Alternatively, applications may call the CreateFile API making sure that the FILE_FLAG_NO_BUFFERING flag is cleared in the parameter dwFlagsAndAttributes. In this case, it is likely that the file system and cache manager will cooperate to cache the application data, but there is no guarantee the caching will actually occur.
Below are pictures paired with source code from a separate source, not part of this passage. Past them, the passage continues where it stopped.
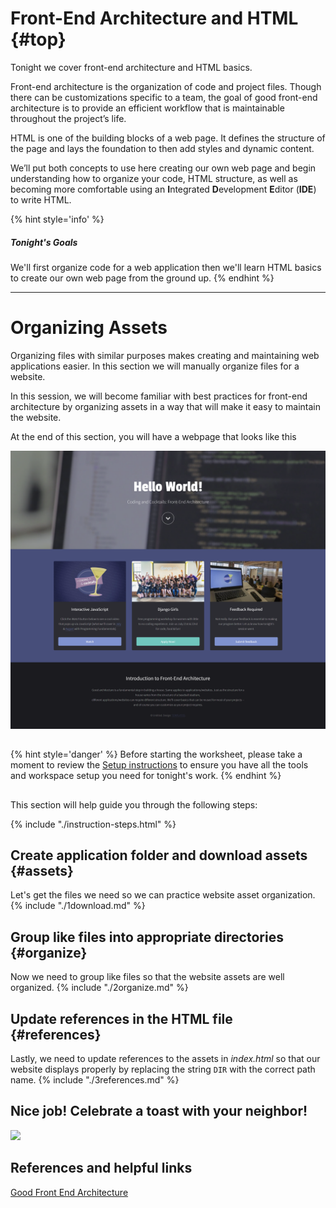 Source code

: # Front-End Architecture and HTML {#top}
Tonight we cover front-end architecture and HTML basics. 

Front-end architecture is the organization of code and project files. Though there can be customizations specific to a team, the goal of good front-end architecture is to provide an efficient workflow that is maintainable throughout the project’s life.

HTML is one of the building blocks of a web page. It defines the structure of the page and lays the foundation to then add styles and dynamic content. 

We’ll put both concepts to use here creating our own web page and begin understanding how to organize your code, HTML structure, as well as becoming more comfortable using an **I**ntegrated **D**evelopment **E**ditor (**IDE**) to write HTML.

{% hint style='info' %}
##### Tonight's Goals
We'll first organize code for a web application then we'll learn HTML basics to create our own web page from the ground up.
{% endhint %}

----

## <!-- Trick markdown to give a little extra space -->
# Organizing Assets
Organizing files with similar purposes makes creating and maintaining web applications easier. In this section we will manually organize files for a website.

In this session, we will become familiar with best practices for front-end architecture by organizing assets in a way that will make it easy to maintain the website.

At the end of this section, you will have a webpage that looks like this

![](images/finished.png)


<!-- trick markdown to give me a little space between these two sections of text -->
## 
{% hint style='danger' %}
Before starting the worksheet, please take a moment to review the [Setup instructions](/setup) to ensure you have all the tools and workspace setup you need for tonight's work.
{% endhint %}

<!-- trick markdown to give me a little space between these two sections of text -->
## 
This section will help guide you through the following steps:

{% include "./instruction-steps.html" %}

## Create application folder and download assets {#assets} <span class="navigate-top"><a href="#top" title="Take me to the top of page"><i class="fa fa-chevron-circle-up" aria-hidden="true"></i></a></span>
Let's get the files we need so we can practice website asset organization.
{% include "./1download.md" %}

## Group like files into appropriate directories {#organize} <span class="navigate-top"><a href="#top" title="Take me to the top of page"><i class="fa fa-chevron-circle-up" aria-hidden="true"></i></a></span>
Now we need to group like files so that the website assets are well organized.
{% include "./2organize.md" %}

## Update references in the HTML file {#references} <span class="navigate-top"><a href="#top" title="Take me to the top of page"><i class="fa fa-chevron-circle-up" aria-hidden="true"></i></a></span>
Lastly, we need to update references to the assets in _index.html_ so that our website displays properly by replacing the string `DIR` with the correct path name.
{% include "./3references.md" %}

## Nice job! Celebrate a toast with your neighbor!
![](https://media.giphy.com/media/l3c5RJr6yRKyyIw00/giphy.gif)

<!-- trick markdown to give me a little space between these two sections of text -->
## 
## References and helpful links <span class="navigate-top"><a href="#top" title="Take me to the top of page"><i class="fa fa-chevron-circle-up" aria-hidden="true"></i></a></span>
[Good Front End Architecture](https://www.sitepoint.com/good-front-end-architecture/)
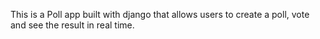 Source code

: This is a Poll app built with django that allows users to create a poll, vote and see the result in real time.
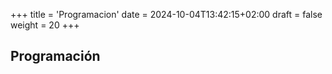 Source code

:+++
title = 'Programacion'
date = 2024-10-04T13:42:15+02:00
draft = false
weight = 20
+++

## Programación
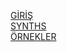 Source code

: [GİRİŞ](https://github.com/nazimege/sonicpigroup6/blob/develop/Giri%C5%9F.pdf)  
[SYNTHS](https://github.com/nazimege/sonicpigroup6/blob/develop/synts.pdf)  
[ÖRNEKLER](https://github.com/nazimege/sonicpigroup6/blob/develop/%C3%B6rnekler.pdf)

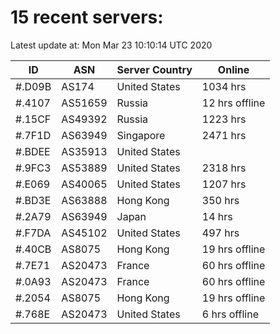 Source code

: # 15 recent servers:

Latest update at: Mon Mar 23 10:10:14 UTC 2020

| ID | ASN | Server Country | Online |
| -- | --- | -------------- | ------ |
| #.D09B | AS174 | United States | 1034 hrs |
| #.4107 | AS51659 | Russia | 12 hrs offline |
| #.15CF | AS49392 | Russia | 1223 hrs |
| #.7F1D | AS63949 | Singapore | 2471 hrs |
| #.BDEE | AS35913 | United States | |
| #.9FC3 | AS53889 | United States | 2318 hrs |
| #.E069 | AS40065 | United States | 1207 hrs |
| #.BD3E | AS63888 | Hong Kong | 350 hrs |
| #.2A79 | AS63949 | Japan | 14 hrs |
| #.F7DA | AS45102 | United States | 497 hrs |
| #.40CB | AS8075 | Hong Kong | 19 hrs offline |
| #.7E71 | AS20473 | France | 60 hrs offline |
| #.0A93 | AS20473 | France | 60 hrs offline |
| #.2054 | AS8075 | Hong Kong | 19 hrs offline |
| #.768E | AS20473 | United States | 6 hrs offline |

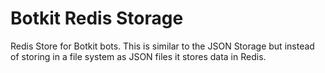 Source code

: # Botkit Redis Storage

Redis Store for Botkit bots. This is similar to the JSON Storage but instead of storing in a file system as JSON files it stores data in Redis.
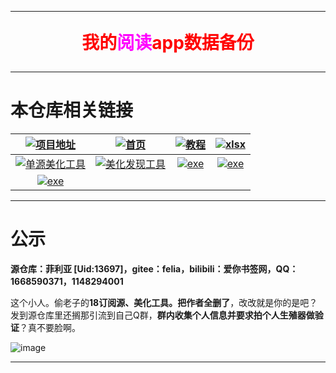 
---

<p align="center" style="color:red;font-size:28px;font-weight:bold"> 我的<span style="color:#ff00ff">阅读</span>app数据备份</p>

---


# 本仓库相关链接

| [![项目地址](https://img.shields.io/badge/GitHub-项目地址-66ccff)](https://github.com/oli-fa/YueDuBackup/) | [![首页](https://img.shields.io/badge/首页-首页-E5C681)](https://oli-fa.github.io/YueDuBackup/) | [![教程](https://img.shields.io/badge/教程-小白入门-46954A)](https://oli-fa.github.io/YueDuBackup/) | [![xlsx](https://img.shields.io/badge/下载-资源整理-red)](https://github.com/oli-fa/YueDuBackup/blob/master/%E6%95%B0%E6%8D%AE%E6%95%B4%E7%90%86.xlsx) |
| :----------------------------------------------------------: | :----------------------------------------------------------: | :----------------------------------------------------------: | :----------------------------------------------------------: |
| [![单源美化工具](https://img.shields.io/badge/工具-单源美化发现-015DA0)](https://oli-fa.github.io/YueDuBackup/tool) | [![美化发现工具](https://img.shields.io/badge/工具-批量美化发现-015DA0)](https://oli-fa.github.io/YueDuBackup/tool1) | [![exe](https://img.shields.io/badge/exe-书源校验工具-015DA0)](https://github.com/oli-fa/YueDuBackup/tree/master/Tool/checkBookSource.exe) | [![exe](https://img.shields.io/badge/exe-批量美化发现-015DA0)](https://github.com/oli-fa/YueDuBackup/tree/master/Tool/toBeautify.exe) |
|[![exe](https://img.shields.io/badge/releases-版本发布-aec7ec)](https://github.com/oli-fa/YueDuBackup/releases) |

---

# 公示

**源仓库：菲利亚 [Uid:13697]，gitee：felia，bilibili：爱你书签网，QQ：1668590371，1148294001**

这个小人。偷老子的**18订阅源、美化工具。把作者全删了**，改改就是你的是吧？发到源仓库里还搁那引流到自己Q群，**群内收集个人信息并要求拍个人生殖器做验证**？真不要脸啊。

![image](https://user-images.githubusercontent.com/49548316/146642284-1fbb9d89-4d7f-4b0d-8781-48d6e514489f.png)

---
A number of factors including the file/volume open mode specified in CreateFile, the data access pattern, and the load on the system will affect whether a particular application I/O is cached or not.
Note: The FILE_FLAG_NO_BUFFERING only affects file/volume data and does not apply to file/volume metadata, which may be cached even though FILE_FLAG_NO_BUFFERING is set.
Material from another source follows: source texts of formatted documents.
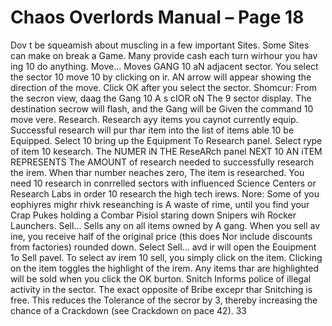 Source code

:# Chaos Overlords Manual – Page 18

Dov t be squeamish about muscling in a few important Sites. Some Sites can make on break a Game. Many provide cash each turn wirhour you hav ing 10 do anything. Move... Moves GANG 10 aN adjacent sector. You select the sector 10 move 10 by clicking on ir. AN arrow will appear showing the direction of the move. Click OK after you select the sector. Shomcur: From the secron view, daag the Gang 10 A s cIOR oN The 9 sector display. The destination secrow will flash, and the Gang will be Given the command 10 move vere. Research. Research ayy items you caynot currently equip. Successful research will pur thar item into the list of items able 10 be Equipped. Select 10 bring up the Equipment To Research panel. Select rype of item 10 kesearch. The NUMER iN THE ReseARch panel NEXT 10 AN iTEM REPRESENTS The AMOUNT of research needed to successfully research the irem. When thar number neaches zero, The item is researched. You need 10 research in conrrelled sectors with influenced Science Centers or Research Labs in order 10 research the high tech irews. Nore: Some of you eophiyres mighr rhivk reseanching is A waste of rime, until you find your Crap Pukes holding a Combar Pisiol staring down Snipers wih Rocker Launchers. Sell... Sells any on all items owned by A gang. When you sell av ine, you receive half of the original price (this does Nor include discounts from factories) rounded down. Select Sell... avd ir will open the Eouipment 1o Sell pavel. To select av irem 10 sell, you simply click on the item. Clicking on the item toggles the highlight of the irem. Any items thar are highlighted will be sold when you click the OK burton. Snitch Informs police of illegal activity in the sector. The exact opposite of Bribe excepr thar Snitching is free. This reduces the Tolerance of the secror by 3, thereby increasing the chance of a Crackdown (see Crackdown on pace 42). 33

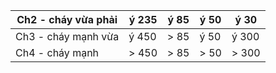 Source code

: | Ch2 - cháy vừa phải   | ý 235   | ý 85   | ý 50   | ý 30   |
|-----------------------|---------|--------|--------|--------|
| Ch3 - cháy mạnh vừa   | ý 450   | > 85   | ý 50   | ý 300  |
| Ch4 - cháy mạnh       | > 450   | > 85   | > 50   | > 300  |
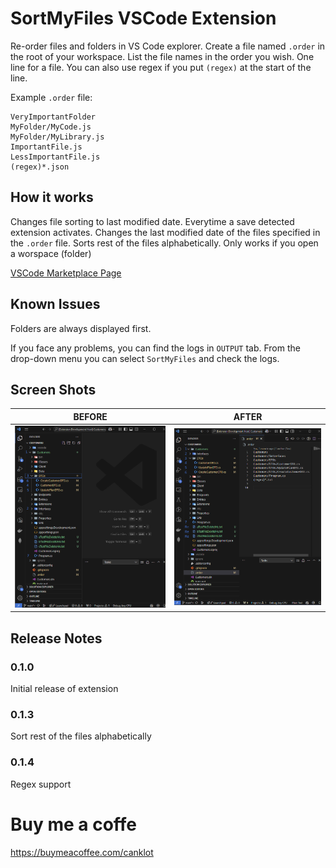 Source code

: # SortMyFiles VSCode Extension

Re-order files and folders in VS Code explorer. Create a file named `.order` in the root of your workspace.
List the file names in the order you wish. One line for a file. You can also use regex if you put `(regex)` at the start of the line.

Example `.order` file:

    VeryImportantFolder
    MyFolder/MyCode.js
    MyFolder/MyLibrary.js
    ImportantFile.js
    LessImportantFile.js
    (regex)*.json

## How it works

Changes file sorting to last modified date.
Everytime a save detected extension activates.
Changes the last modified date of the files specified in the `.order` file.
Sorts rest of the files alphabetically.
Only works if you open a worspace (folder)

[VSCode Marketplace Page](https://marketplace.visualstudio.com/items?itemName=CanklotSoftware.SortMyFiles)

## Known Issues

Folders are always displayed first.

If you face any problems, you can find the logs in `OUTPUT` tab. From the drop-down menu you can select `SortMyFiles`  and check the logs.

## Screen Shots

BEFORE             |  AFTER
:-------------------------:|:-------------------------:
![](images/before.png)  |  ![](images/after.png)

## Release Notes

### 0.1.0

Initial release of extension

### 0.1.3

Sort rest of the files alphabetically

### 0.1.4

Regex support

# Buy me a coffe
https://buymeacoffee.com/canklot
Another relevant flag in the CreateFile API is FILE_FLAG_WRITE_THROUGH. Specified by itself, this flag ensures that both file/volume data and file/volume metadata are immediately flushed to storage media. Note that this does not mean the data does not traverse the cache. Referring to Figure 1, FILE_FLAG_NO_BUFFERING may mean that the data is written to Cache Manager and then immediately flushed from there. So the I/O may still be a buffered I/O.
- Application developers favoring data integrity at the cost of reduced throughput should specify both FILE_FLAG_NO_BUFFERING and FILE_FLAG_WRITE_THROUGH are set when invoking the CreateFile API.
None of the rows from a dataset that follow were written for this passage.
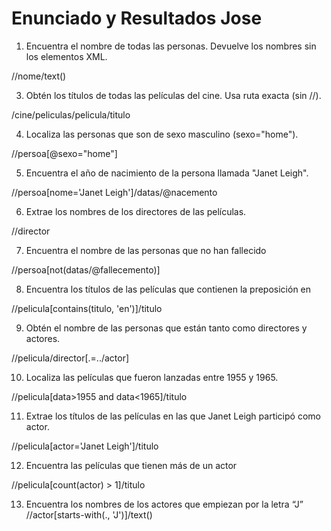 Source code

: # Enunciado y Resultados Jose
>
1. Encuentra el nombre de todas las personas. Devuelve los nombres sin los elementos XML.
>
//nome/text()
>
3. Obtén los títulos de todas las películas del cine. Usa ruta exacta (sin //).
>
/cine/peliculas/pelicula/titulo
>
4. Localiza las personas que son de sexo masculino (sexo="home").
>
//persoa[@sexo="home"]
>
5. Encuentra el año de nacimiento de la persona llamada "Janet Leigh".
>
//persoa[nome='Janet Leigh']/datas/@nacemento
>
6. Extrae los nombres de los directores de las películas.
>
//director
>
7. Encuentra el nombre de las personas que no han fallecido 
>
//persoa[not(datas/@fallecemento)]
>
8. Encuentra los títulos de las películas que contienen la preposición en
>
//pelicula[contains(titulo, 'en')]/titulo
>
9. Obtén el nombre de las personas que están tanto como directores y actores.
>
//pelicula/director[.=../actor]
>
10. Localiza las películas que fueron lanzadas entre 1955 y 1965.
>
//pelicula[data>1955 and data<1965]/titulo
>
11. Extrae los títulos de las películas en las que Janet Leigh participó como actor.
>
//pelicula[actor='Janet Leigh']/titulo
>
12. Encuentra las películas que tienen más de un actor
>
//pelicula[count(actor) > 1]/titulo

13. Encuentra los nombres de los actores que empiezan por la letra “J”
//actor[starts-with(., 'J')]/text()
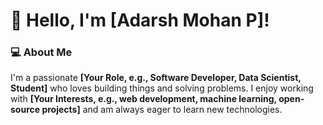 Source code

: # 👋 Hello, I'm [Adarsh Mohan P]!

### 💻 About Me
I'm a passionate **[Your Role, e.g., Software Developer, Data Scientist, Student]** who loves building things and solving problems. I enjoy working with **[Your Interests, e.g., web development, machine learning, open-source projects]** and am always eager to learn new technologies.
- Application developers favoring speed should make sure these flags are cleared when invoking CreateFile.
- Application developers favoring a balance of throughput and data integrity need to read the section on FlushFileBuffers API.
The main issues with hardware are the FILE_FLAG_WRITE_THROUGH parameter and how an operating system can handle it.
SCSI protocols define a Force Unit Access (FUA) flag in the SCSI Request Block (SRB). Early versions of the SCSI protocol (circa 1997) defined FUA as optional, while later specifications have made it mandatory. In situations where it is imperative that data gets committed to media, ensure that the deployed storage hardware does support the Force Unit Access semantics and that this feature is not disabled.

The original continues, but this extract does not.